Instructions to follow :: How many lines in the records below contain the word "blocking"? State that number and nothing more.

Saved data entries:

▶

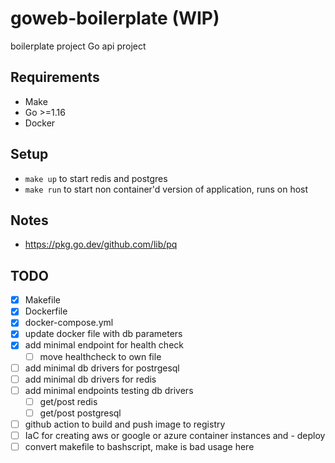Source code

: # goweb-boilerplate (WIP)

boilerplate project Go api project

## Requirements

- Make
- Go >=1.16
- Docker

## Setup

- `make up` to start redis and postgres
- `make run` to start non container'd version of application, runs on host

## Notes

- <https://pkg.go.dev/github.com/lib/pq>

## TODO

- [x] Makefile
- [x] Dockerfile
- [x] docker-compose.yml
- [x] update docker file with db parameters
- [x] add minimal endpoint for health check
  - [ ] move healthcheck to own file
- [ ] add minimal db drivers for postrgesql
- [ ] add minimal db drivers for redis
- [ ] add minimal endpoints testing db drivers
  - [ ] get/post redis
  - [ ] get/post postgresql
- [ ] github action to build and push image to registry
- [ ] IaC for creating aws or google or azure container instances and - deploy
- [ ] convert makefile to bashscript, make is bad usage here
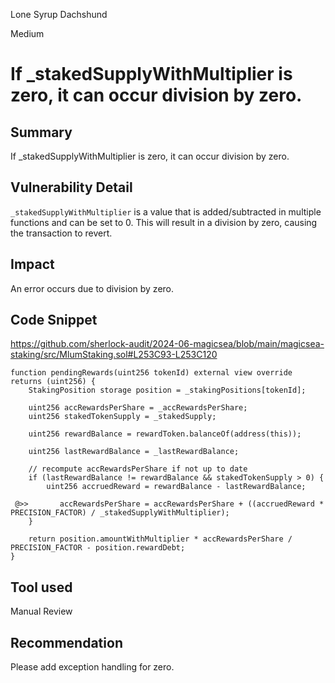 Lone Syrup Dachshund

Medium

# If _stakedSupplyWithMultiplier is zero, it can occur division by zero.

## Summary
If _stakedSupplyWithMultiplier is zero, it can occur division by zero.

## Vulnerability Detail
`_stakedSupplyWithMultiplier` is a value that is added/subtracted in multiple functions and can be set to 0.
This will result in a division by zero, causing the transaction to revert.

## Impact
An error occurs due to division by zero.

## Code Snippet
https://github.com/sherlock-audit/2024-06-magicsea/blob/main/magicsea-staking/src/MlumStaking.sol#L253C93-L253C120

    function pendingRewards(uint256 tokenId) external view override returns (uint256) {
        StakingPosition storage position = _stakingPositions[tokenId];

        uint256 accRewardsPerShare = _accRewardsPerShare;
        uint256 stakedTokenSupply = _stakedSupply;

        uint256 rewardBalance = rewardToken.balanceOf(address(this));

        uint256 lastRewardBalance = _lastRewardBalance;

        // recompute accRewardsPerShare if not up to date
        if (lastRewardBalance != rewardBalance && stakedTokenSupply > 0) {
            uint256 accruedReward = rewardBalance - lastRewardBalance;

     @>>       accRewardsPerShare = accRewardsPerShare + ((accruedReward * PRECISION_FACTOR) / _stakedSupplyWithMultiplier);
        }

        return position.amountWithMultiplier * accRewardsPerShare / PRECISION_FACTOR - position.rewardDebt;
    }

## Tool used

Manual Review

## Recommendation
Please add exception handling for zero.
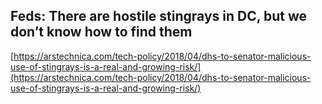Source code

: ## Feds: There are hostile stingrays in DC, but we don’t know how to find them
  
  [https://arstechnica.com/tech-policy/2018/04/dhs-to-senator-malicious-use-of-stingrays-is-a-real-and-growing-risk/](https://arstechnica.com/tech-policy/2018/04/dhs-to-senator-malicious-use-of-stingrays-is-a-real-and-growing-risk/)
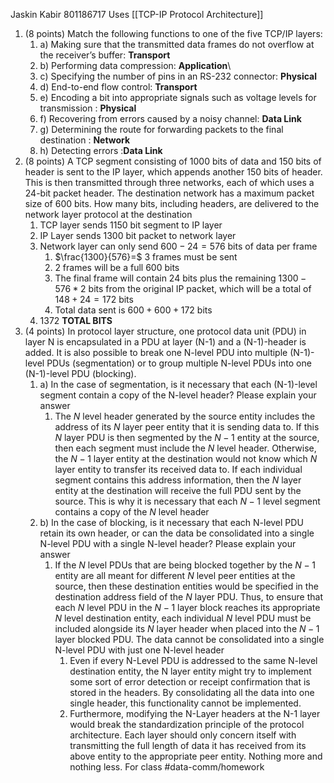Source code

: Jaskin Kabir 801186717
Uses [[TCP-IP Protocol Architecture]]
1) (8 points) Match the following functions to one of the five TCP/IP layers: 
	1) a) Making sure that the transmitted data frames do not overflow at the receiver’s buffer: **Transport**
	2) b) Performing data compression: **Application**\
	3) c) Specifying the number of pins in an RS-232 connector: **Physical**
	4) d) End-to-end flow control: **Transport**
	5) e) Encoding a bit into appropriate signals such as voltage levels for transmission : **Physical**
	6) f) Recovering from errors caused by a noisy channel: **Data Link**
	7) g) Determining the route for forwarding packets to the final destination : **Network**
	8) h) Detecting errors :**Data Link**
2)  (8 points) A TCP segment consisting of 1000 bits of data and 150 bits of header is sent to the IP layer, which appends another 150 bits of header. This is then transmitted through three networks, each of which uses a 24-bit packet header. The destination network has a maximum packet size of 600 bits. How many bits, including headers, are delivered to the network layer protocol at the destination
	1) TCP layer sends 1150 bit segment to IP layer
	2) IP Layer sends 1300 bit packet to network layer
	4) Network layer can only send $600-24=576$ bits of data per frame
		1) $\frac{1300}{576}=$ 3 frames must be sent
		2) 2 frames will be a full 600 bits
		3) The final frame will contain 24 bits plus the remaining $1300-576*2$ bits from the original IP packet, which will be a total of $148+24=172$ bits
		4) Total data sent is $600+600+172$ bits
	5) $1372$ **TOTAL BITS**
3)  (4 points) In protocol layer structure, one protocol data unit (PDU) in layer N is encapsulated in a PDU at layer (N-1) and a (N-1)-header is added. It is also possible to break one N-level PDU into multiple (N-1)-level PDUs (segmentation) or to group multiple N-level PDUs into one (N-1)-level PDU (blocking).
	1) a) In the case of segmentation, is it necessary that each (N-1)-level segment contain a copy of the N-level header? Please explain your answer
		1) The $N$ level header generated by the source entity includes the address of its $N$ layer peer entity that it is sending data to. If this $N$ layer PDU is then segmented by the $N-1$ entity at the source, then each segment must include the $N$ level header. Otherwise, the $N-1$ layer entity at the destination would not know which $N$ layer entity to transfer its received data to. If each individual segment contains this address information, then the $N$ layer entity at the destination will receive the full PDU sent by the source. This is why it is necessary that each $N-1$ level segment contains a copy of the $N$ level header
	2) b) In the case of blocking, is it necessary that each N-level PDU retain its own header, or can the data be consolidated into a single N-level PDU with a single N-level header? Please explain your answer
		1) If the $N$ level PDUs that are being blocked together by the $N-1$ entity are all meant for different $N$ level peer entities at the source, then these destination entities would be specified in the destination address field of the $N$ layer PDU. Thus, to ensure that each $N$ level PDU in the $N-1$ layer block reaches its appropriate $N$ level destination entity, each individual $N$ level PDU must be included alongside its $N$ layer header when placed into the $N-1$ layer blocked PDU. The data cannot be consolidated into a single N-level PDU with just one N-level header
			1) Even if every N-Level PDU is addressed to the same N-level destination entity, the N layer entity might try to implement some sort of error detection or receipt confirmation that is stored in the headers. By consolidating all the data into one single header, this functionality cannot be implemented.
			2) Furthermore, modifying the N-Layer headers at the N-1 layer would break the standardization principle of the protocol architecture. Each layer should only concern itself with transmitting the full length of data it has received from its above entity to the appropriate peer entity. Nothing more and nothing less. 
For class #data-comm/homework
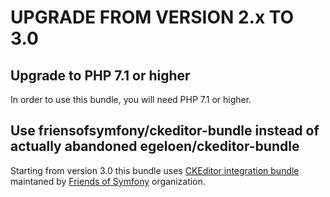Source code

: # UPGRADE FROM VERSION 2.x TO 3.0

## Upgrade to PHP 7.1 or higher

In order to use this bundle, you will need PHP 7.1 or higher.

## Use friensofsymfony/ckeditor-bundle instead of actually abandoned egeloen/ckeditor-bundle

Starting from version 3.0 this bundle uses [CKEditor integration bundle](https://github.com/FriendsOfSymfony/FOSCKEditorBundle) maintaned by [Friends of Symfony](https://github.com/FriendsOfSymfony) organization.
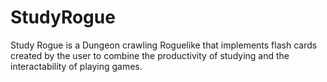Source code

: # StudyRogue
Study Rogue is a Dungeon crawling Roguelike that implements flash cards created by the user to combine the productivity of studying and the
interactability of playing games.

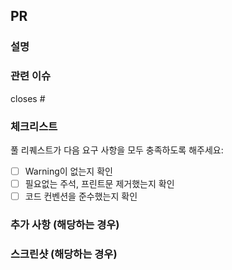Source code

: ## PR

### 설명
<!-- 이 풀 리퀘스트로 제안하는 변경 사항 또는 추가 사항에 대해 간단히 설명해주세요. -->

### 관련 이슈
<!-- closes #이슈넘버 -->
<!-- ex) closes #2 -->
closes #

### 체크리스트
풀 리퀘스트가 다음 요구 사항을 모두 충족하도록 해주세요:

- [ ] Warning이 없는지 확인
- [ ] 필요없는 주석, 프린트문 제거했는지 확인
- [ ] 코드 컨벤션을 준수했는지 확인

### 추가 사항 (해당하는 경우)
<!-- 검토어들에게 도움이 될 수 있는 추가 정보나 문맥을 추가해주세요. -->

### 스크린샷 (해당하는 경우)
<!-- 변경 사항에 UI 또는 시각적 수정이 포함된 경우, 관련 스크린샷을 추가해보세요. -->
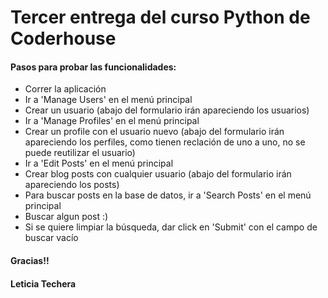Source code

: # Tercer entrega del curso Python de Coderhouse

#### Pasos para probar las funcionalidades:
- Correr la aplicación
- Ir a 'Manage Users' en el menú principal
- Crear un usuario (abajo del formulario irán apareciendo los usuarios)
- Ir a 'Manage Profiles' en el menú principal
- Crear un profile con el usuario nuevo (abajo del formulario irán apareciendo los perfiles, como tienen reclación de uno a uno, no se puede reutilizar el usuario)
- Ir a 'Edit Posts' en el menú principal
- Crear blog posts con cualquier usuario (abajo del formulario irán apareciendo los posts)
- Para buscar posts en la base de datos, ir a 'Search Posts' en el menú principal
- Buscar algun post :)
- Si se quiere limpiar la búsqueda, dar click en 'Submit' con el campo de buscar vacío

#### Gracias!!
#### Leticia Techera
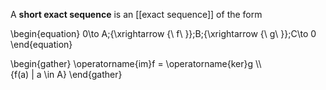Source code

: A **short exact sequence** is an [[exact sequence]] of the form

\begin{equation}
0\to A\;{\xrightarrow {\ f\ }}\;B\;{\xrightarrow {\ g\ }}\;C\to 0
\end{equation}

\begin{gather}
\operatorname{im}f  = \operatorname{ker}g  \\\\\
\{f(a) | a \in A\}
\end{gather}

◀

Expected output :: 2